Tras varias peripecias políticas, Sánchez regresó a la secretaría general del PSOE, aupado por las bases, y consiguió sacar adelante la moción de censura contra el PP de Rajoy. Una vez en el poder, el PSOE tenía dos opciones: convocar elecciones rápidamente, considerando que el propósito de la moción de censura consistía en librar a España de un gobierno anegado por la corrupción, o apretar el acelerador y explotar al máximo el frente de progreso formado por el propio PSOE, Podemos y los partidos nacionalistas. Al final, Sánchez no ha hecho ni una cosa ni la otra. Ha vacilado y en cuanto algunos líderes regionales y la vieja guardia han puesto el grito en el cielo por la constitución de una mesa de partidos con un relator, ha cerrado la vía negociadora y ha formulado su ultimátum a los independentistas: o votaban los presupuestos o íbamos a elecciones. Los independentistas han rechazado la doctrina del mal menor y han votado en contra. Una vez más, el supuesto de racionalidad autointeresada ha quedado en entredicho.

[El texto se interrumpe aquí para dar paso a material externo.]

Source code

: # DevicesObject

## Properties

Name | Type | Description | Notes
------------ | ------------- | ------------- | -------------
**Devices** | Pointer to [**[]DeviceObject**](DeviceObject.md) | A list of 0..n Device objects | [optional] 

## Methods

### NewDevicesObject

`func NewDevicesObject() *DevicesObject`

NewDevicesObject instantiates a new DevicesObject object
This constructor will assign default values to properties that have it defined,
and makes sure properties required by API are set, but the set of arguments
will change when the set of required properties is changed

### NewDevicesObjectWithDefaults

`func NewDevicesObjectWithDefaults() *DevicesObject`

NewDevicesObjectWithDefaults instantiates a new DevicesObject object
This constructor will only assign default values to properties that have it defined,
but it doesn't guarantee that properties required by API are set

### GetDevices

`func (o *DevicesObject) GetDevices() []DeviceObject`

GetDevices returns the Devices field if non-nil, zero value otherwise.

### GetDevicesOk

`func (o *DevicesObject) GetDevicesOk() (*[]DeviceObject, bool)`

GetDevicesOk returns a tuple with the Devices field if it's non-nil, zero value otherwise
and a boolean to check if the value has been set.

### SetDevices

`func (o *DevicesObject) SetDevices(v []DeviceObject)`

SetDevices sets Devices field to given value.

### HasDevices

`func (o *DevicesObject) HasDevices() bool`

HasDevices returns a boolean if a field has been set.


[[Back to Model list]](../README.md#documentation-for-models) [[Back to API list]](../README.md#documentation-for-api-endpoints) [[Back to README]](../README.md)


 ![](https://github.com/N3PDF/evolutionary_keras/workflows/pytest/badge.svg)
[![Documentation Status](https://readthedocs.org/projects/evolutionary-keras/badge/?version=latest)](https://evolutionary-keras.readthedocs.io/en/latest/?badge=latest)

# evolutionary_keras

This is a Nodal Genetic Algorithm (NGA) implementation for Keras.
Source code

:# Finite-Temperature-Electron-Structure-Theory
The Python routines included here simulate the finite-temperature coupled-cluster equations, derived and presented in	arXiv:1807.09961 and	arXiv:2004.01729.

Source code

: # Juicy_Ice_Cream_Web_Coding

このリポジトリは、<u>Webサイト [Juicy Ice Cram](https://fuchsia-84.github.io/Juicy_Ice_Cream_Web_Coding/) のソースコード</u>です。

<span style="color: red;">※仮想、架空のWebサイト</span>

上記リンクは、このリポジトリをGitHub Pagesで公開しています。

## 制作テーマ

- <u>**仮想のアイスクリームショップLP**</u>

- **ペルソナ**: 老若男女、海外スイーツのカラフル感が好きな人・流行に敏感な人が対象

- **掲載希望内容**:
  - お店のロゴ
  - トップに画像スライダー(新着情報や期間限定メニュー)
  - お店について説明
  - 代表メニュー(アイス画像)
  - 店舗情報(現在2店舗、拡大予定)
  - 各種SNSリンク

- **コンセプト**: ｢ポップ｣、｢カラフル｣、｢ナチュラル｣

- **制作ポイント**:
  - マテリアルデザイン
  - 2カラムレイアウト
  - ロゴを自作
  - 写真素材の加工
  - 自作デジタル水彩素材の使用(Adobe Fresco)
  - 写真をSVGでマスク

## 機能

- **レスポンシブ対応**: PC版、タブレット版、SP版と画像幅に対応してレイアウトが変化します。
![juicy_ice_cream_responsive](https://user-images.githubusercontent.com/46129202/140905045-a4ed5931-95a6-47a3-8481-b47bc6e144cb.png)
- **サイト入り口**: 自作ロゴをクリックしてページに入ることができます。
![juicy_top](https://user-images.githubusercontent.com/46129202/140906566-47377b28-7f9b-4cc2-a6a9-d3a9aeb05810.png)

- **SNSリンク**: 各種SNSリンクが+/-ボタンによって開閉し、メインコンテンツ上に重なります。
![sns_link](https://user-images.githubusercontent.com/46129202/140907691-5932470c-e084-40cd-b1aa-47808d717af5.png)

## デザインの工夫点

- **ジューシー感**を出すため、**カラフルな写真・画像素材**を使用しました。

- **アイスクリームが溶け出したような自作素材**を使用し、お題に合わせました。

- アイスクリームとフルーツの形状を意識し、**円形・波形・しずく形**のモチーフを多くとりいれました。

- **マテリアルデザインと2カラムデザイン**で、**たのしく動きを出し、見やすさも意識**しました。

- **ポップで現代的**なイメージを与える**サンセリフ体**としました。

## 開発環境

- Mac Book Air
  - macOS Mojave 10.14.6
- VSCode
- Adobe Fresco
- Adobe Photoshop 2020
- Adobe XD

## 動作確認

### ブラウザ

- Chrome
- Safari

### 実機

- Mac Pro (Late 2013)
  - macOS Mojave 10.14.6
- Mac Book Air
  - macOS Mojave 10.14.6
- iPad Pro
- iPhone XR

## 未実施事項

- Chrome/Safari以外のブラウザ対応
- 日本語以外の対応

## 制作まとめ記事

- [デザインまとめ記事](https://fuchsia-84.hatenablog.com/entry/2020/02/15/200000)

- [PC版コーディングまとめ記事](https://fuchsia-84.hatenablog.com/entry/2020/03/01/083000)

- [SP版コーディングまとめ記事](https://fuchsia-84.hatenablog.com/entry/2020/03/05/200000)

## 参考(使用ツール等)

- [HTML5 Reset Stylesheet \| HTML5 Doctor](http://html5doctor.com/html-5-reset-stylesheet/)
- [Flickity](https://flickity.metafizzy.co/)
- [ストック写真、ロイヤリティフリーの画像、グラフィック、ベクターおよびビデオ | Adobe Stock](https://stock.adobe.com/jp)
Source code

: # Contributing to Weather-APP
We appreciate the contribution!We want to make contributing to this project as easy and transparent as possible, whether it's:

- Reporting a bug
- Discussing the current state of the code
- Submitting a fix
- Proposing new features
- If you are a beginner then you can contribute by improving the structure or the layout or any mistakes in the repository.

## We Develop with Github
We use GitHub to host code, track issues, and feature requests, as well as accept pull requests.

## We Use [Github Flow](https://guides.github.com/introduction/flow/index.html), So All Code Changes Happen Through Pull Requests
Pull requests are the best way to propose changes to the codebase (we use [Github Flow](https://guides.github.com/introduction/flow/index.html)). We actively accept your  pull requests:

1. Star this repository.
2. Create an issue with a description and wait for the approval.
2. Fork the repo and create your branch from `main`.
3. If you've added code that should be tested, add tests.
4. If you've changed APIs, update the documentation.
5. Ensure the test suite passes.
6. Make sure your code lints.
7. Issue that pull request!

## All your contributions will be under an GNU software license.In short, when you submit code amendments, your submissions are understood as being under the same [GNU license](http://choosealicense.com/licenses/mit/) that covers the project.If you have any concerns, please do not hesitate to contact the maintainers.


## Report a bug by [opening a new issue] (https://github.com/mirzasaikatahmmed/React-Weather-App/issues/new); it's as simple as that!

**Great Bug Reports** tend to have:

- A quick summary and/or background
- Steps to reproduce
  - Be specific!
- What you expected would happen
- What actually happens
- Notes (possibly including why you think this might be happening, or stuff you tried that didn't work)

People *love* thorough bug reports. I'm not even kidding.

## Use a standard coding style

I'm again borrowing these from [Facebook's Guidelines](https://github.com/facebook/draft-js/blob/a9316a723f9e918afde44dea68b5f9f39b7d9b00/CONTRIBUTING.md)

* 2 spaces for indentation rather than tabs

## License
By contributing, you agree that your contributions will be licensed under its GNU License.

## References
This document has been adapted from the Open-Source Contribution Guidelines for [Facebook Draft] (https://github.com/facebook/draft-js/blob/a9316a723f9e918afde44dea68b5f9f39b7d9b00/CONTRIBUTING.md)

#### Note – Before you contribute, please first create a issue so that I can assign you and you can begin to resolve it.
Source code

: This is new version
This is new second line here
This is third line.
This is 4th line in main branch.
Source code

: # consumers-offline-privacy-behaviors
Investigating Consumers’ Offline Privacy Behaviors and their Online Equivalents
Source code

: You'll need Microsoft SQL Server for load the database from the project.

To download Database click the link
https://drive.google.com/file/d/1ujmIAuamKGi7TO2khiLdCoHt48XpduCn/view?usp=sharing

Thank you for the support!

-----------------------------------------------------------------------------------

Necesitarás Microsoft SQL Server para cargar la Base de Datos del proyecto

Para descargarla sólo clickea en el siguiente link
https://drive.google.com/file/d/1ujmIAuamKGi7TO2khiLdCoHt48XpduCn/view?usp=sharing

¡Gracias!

Y ahora que vamos a elecciones, Sánchez está confeccionando su nuevo ultimátum, en este caso dirigido a la ciudadanía: o votamos PSOE o viene la derecha de Ciudadanos, PP y Vox. Sabiendo que todos nos comportamos de manera mucho menos previsible de lo que supone la teoría económica del comportamiento racional, estaría bien que para que los ciudadanos podamos decidir si aceptar el ultimátum o pasar de él, Sánchez dejase claro lo que no ha querido aclarar durante estos ocho meses de gobierno: si el PSOE se encuentra con la posibilidad de gobernar, ¿qué proyecto elegirá, volver al pacto con Ciudadanos, como en 2016, para cerrar al paso al trifachito, o reeditar el pacto con Podemos y los nacionalistas y dar la vuelta de una vez a las políticas regresivas de la etapa del PP, así como abrir una negociación seria y ambiciosa con las fuerzas independentistas que permita salir del bloqueo político en el que se encuentra España? Estaría bien saberlo para decidir si actuar como un agente autointeresado que quiere evitar un mal mayor o si hacer oídos sordos al fatídico ultimátum.